<<<<
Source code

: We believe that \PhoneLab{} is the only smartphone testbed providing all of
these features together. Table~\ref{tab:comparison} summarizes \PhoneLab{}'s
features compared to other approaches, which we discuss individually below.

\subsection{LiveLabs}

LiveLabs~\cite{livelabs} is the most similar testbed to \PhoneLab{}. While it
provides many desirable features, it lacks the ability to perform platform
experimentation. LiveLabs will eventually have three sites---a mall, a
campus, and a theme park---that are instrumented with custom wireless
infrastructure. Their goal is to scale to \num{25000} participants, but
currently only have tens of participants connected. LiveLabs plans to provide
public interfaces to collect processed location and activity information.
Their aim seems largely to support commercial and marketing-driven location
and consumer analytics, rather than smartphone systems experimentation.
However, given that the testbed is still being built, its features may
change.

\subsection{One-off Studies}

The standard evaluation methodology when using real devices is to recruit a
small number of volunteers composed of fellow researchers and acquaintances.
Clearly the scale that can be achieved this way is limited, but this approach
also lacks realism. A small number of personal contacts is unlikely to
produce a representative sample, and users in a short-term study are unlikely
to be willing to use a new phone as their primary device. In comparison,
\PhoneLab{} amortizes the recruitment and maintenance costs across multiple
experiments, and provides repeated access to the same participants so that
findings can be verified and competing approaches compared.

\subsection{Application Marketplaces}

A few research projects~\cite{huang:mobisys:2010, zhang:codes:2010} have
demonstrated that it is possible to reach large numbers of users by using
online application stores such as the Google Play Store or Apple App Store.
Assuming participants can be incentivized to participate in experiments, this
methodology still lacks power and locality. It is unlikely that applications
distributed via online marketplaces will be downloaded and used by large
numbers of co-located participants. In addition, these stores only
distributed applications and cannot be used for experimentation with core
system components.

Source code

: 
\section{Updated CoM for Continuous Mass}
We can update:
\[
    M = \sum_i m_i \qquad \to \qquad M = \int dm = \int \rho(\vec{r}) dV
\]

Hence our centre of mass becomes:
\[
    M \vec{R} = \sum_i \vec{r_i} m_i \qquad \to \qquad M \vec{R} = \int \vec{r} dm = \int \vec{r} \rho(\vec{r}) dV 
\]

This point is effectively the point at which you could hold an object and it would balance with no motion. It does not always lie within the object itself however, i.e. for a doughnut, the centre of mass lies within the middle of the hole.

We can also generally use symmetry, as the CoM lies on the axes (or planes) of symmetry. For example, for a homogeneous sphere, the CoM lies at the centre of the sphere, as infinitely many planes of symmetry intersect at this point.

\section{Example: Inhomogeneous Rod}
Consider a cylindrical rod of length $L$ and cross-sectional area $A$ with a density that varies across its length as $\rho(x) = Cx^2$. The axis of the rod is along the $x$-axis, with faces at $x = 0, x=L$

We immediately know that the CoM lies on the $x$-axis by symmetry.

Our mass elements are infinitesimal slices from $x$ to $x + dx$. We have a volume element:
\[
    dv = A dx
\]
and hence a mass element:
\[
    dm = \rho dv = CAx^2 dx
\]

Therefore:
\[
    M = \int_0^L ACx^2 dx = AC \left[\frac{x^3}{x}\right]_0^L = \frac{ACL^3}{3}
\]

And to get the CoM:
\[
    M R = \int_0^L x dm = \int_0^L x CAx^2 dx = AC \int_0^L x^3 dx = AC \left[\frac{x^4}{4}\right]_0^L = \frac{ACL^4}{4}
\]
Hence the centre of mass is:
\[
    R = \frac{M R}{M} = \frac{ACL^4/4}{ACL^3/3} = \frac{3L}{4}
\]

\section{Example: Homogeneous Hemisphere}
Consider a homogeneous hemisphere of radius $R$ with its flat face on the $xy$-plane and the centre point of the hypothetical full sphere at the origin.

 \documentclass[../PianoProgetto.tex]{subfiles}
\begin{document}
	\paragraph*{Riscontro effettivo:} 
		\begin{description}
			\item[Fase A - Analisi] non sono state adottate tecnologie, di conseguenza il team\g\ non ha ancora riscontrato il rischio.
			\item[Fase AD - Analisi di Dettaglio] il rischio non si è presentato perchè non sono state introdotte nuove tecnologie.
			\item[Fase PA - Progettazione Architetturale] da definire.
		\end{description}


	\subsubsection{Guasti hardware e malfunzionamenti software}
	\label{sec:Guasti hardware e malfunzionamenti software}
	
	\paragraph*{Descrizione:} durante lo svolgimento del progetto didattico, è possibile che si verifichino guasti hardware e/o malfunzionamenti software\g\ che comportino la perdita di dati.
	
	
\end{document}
>>>>
* **What the task requires**
Without leaving anything out, repeat the data exactly.

* **Solution for this problem**
Source code

: We believe that \PhoneLab{} is the only smartphone testbed providing all of
these features together. Table~\ref{tab:comparison} summarizes \PhoneLab{}'s
features compared to other approaches, which we discuss individually below.

\subsection{LiveLabs}

LiveLabs~\cite{livelabs} is the most similar testbed to \PhoneLab{}. While it
provides many desirable features, it lacks the ability to perform platform
experimentation. LiveLabs will eventually have three sites---a mall, a
campus, and a theme park---that are instrumented with custom wireless
infrastructure. Their goal is to scale to \num{25000} participants, but
currently only have tens of participants connected. LiveLabs plans to provide
public interfaces to collect processed location and activity information.
Their aim seems largely to support commercial and marketing-driven location
and consumer analytics, rather than smartphone systems experimentation.
However, given that the testbed is still being built, its features may
change.

\subsection{One-off Studies}

The standard evaluation methodology when using real devices is to recruit a
small number of volunteers composed of fellow researchers and acquaintances.
Clearly the scale that can be achieved this way is limited, but this approach
also lacks realism. A small number of personal contacts is unlikely to
produce a representative sample, and users in a short-term study are unlikely
to be willing to use a new phone as their primary device. In comparison,
\PhoneLab{} amortizes the recruitment and maintenance costs across multiple
experiments, and provides repeated access to the same participants so that
findings can be verified and competing approaches compared.

\subsection{Application Marketplaces}

A few research projects~\cite{huang:mobisys:2010, zhang:codes:2010} have
demonstrated that it is possible to reach large numbers of users by using
online application stores such as the Google Play Store or Apple App Store.
Assuming participants can be incentivized to participate in experiments, this
methodology still lacks power and locality. It is unlikely that applications
distributed via online marketplaces will be downloaded and used by large
numbers of co-located participants. In addition, these stores only
distributed applications and cannot be used for experimentation with core
system components.

Source code

: 
\section{Updated CoM for Continuous Mass}
We can update:
\[
    M = \sum_i m_i \qquad \to \qquad M = \int dm = \int \rho(\vec{r}) dV
\]

Hence our centre of mass becomes:
\[
    M \vec{R} = \sum_i \vec{r_i} m_i \qquad \to \qquad M \vec{R} = \int \vec{r} dm = \int \vec{r} \rho(\vec{r}) dV 
\]

This point is effectively the point at which you could hold an object and it would balance with no motion. It does not always lie within the object itself however, i.e. for a doughnut, the centre of mass lies within the middle of the hole.

We can also generally use symmetry, as the CoM lies on the axes (or planes) of symmetry. For example, for a homogeneous sphere, the CoM lies at the centre of the sphere, as infinitely many planes of symmetry intersect at this point.

\section{Example: Inhomogeneous Rod}
Consider a cylindrical rod of length $L$ and cross-sectional area $A$ with a density that varies across its length as $\rho(x) = Cx^2$. The axis of the rod is along the $x$-axis, with faces at $x = 0, x=L$

We immediately know that the CoM lies on the $x$-axis by symmetry.

Our mass elements are infinitesimal slices from $x$ to $x + dx$. We have a volume element:
\[
    dv = A dx
\]
and hence a mass element:
\[
    dm = \rho dv = CAx^2 dx
\]

Therefore:
\[
    M = \int_0^L ACx^2 dx = AC \left[\frac{x^3}{x}\right]_0^L = \frac{ACL^3}{3}
\]

And to get the CoM:
\[
    M R = \int_0^L x dm = \int_0^L x CAx^2 dx = AC \int_0^L x^3 dx = AC \left[\frac{x^4}{4}\right]_0^L = \frac{ACL^4}{4}
\]
Hence the centre of mass is:
\[
    R = \frac{M R}{M} = \frac{ACL^4/4}{ACL^3/3} = \frac{3L}{4}
\]

\section{Example: Homogeneous Hemisphere}
Consider a homogeneous hemisphere of radius $R$ with its flat face on the $xy$-plane and the centre point of the hypothetical full sphere at the origin.

 \documentclass[../PianoProgetto.tex]{subfiles}
\begin{document}
	\paragraph*{Riscontro effettivo:} 
		\begin{description}
			\item[Fase A - Analisi] non sono state adottate tecnologie, di conseguenza il team\g\ non ha ancora riscontrato il rischio.
			\item[Fase AD - Analisi di Dettaglio] il rischio non si è presentato perchè non sono state introdotte nuove tecnologie.
			\item[Fase PA - Progettazione Architetturale] da definire.
		\end{description}


	\subsubsection{Guasti hardware e malfunzionamenti software}
	\label{sec:Guasti hardware e malfunzionamenti software}
	
	\paragraph*{Descrizione:} durante lo svolgimento del progetto didattico, è possibile che si verifichino guasti hardware e/o malfunzionamenti software\g\ che comportino la perdita di dati.
	
	
\end{document}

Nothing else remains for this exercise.